# SoCal-er looking for an organized ride in NC



## CafeRacer (Feb 21, 2006)

Hi all.

I'm trying to get my parents (in their 60s) onto bicycles they bought with the best intentions about 5 years ago. 

I'm hoping I can find an organized century with a 10 and/or 25 mile option that the three of us can do together (I'll do the 100, while they do the 10 or 25). 

Maybe something in mid to late summer? 

I'm in Los Angeles and they're in Winston and the closer to them the better. I think they'll look for excuses not to do it at the beginning.

Cheers and thanks.


----------



## BassNBrew (Aug 4, 2008)

The Lake Norman Excursion usually is held in mid July. It has 4 route options from 10 miles up to 100 miles. Depending on where you are in Winston, it would be a 60-75 minute drive.


----------



## shudson16 (Mar 20, 2009)

There's the Tour de Lions in May just south of Greensboro, which is 20mins from Winston. Lots of riders, usually three or four hundred. The ride offers 10,20,40 and 75 mile routes. Check out the Cycles de Oro website for details, probably later this spring is when they'll start putting out the details. There is also the MS ride in Sept, which is a two day event, if you want, that runs from Greensboro to Winston. There are several more in the area that are offered during the year. Your best bet for info on any area rides is the website above. HTH.


----------



## thess1 (Dec 1, 2009)

Ill be at the tour de lions this year... defiantly a good ride... lots of options  I ride around that area often... I'm real close by in pleasant garden.


----------



## CafeRacer (Feb 21, 2006)

Thanks guys. That's awesome.


----------



## konaken (Sep 13, 2005)

*Tour De Tanglewood*

The Tour de Tanglewood may also be a good ride. This ride has gone on for years... Has training rides from the local shops a few weeks to a few months in advance. Is geared for all walks of riders from beginner to racers.

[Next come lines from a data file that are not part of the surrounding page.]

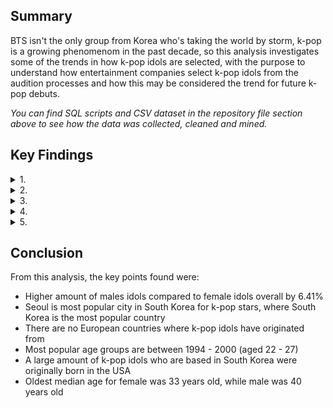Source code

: ## **Summary**

BTS isn't the only group from Korea who's taking the world by storm, k-pop is a growing phenomenom in the past decade, so this analysis investigates some of the trends in how k-pop idols are selected, with the purpose to understand how entertainment companies select k-pop idols from the audition processes and how this may be considered the trend for future k-pop debuts.

*You can find SQL scripts and CSV dataset in the repository file section above to see how the data was collected, cleaned and mined.*

## **Key Findings**

<details>
<summary>1.</summary> 
<br>

Firstly, let's look at all countries of where k-pop idols are from.

![Countries Where Born](https://user-images.githubusercontent.com/111752059/195648084-aafd623e-8d34-400c-b3f6-ae8db398ffc4.png)

It may be no surprise that South Korea is the biggest country and is the outlier found here, making up 91.91% of the total countries listed however, some of the biggest idols are from neighboring countries like Japan (2.06%) and China (2.98%). The biggest country outside of the Asia was the USA (1.07%), which is a big market for k-pop outside of Asia. Somewhat suprisingly, no countries from Europe were listed.

</details>

<details>
<summary>2.</summary>
<br>

Next, we look at countries and genders to see the differences between them. Here we have South Korea separated from the rest of the countries where k-pop idols are from.

![Countries and Genders](https://user-images.githubusercontent.com/111752059/195648079-712468d3-66a9-4d1b-8e65-7834bb35e69b.png)

In South Korea, male performers were 12% higher than females. The same pattern is seen in China (46.15% higher) and USA too (57.14% higher) however, those from Japan and Taiwan, females represented the overall majority for these countries by 66% and 133% respectively.

</details>

<details>
<summary>3.</summary> 
<br>

Let's see how many are in groups compared to those not in groups (i.e. solo acts), and if those who are solo or groups are also in other groups. Sometimes these are not as super groups, comprising from other groups (e.g. SuperM).

![Different Groups](https://user-images.githubusercontent.com/111752059/195648092-e4310d92-2a03-4fb3-9f23-5e8fe826bb08.png)

The outlier here is that many idols are not in other groups, meaning the overall majority are dedicated to those particuar groups. This would suggest that while it is not uncommon that k-pop idols will have solo careers separate from the groups, it is not common for them to form other groups, highly likely this would be a decision from the companies, rather than the k-pop stars themselves.

</details>

<details>
<summary>4.</summary>
<br>

Let's now look at genders across all countries and which year groups are most popular with k-pop stars.

![Gender and Year Groups](https://user-images.githubusercontent.com/111752059/195648097-d9b79f7c-9085-40e9-a743-3a5c802293bf.png)

Data shows here that most popular age groups are between 1994 - 2000 (aged 22 - 27) the increase could suggest that with the rise in popularity, more k-pop idols are making their debut to meet the global demand. The decline from 2000 could potentially be due to k-pop idols who have not yet made their debut and are still undergoing the training process. 

While some countries (Japan, Taiwan) showed that that there were more females than males, the data here reinfornces the fact that there are more male idols than female by 6.41%.

</details>

<details>
<summary>5.</summary> 
<br>

Finally, let's specifically look at South Korea, (being the most popular country, unsurpisingly) and what the median age is for each city. 

![Location and Age](https://user-images.githubusercontent.com/111752059/195648098-7a653d0b-8af6-487c-8473-2e8734ea3ad7.png)

Seoul, with it being the capital is the most popular city where k-pop idols are from. However, the data here shows that the top cities in South Korea appear to have a larger amount of females (89 in total) compared to males (99 in total). Median age across cities in South Korea range from aged 19 to 33, with the oldest for female being 33 and male being 40. This would imply that the lifespan for males is higher than females. Some of these k-pop stars who are based in South Korea were also born in North America

</details>

## **Conclusion**

From this analysis, the key points found were:

- Higher amount of males idols compared to female idols overall by 6.41%
- Seoul is most popular city in South Korea for k-pop stars, where South Korea is the most popular country
- There are no European countries where k-pop idols have originated from
- Most popular age groups are between 1994 - 2000 (aged 22 - 27)
- A large amount of k-pop idols who are based in South Korea were originally born in the USA
- Oldest median age for female was 33 years old, while male was 40 years old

Great charity ride. Goes on September 25 and 26, 2010.

Here's the link. 

http://www.nationalmssociety.org/chapters/NCC/fundraising-events/bike-ms/index.aspx

Also Cycle for life stroke ride is another good ride. It starts at the Hanover Park Vineyard in the Courtney/Huntsville area. It also happens later in the summer/fall.

Link:

http://www.ncstroke.org/biketour2009.html

I'll try to come up with a few more. Brain dead at the moment.

Ken


----------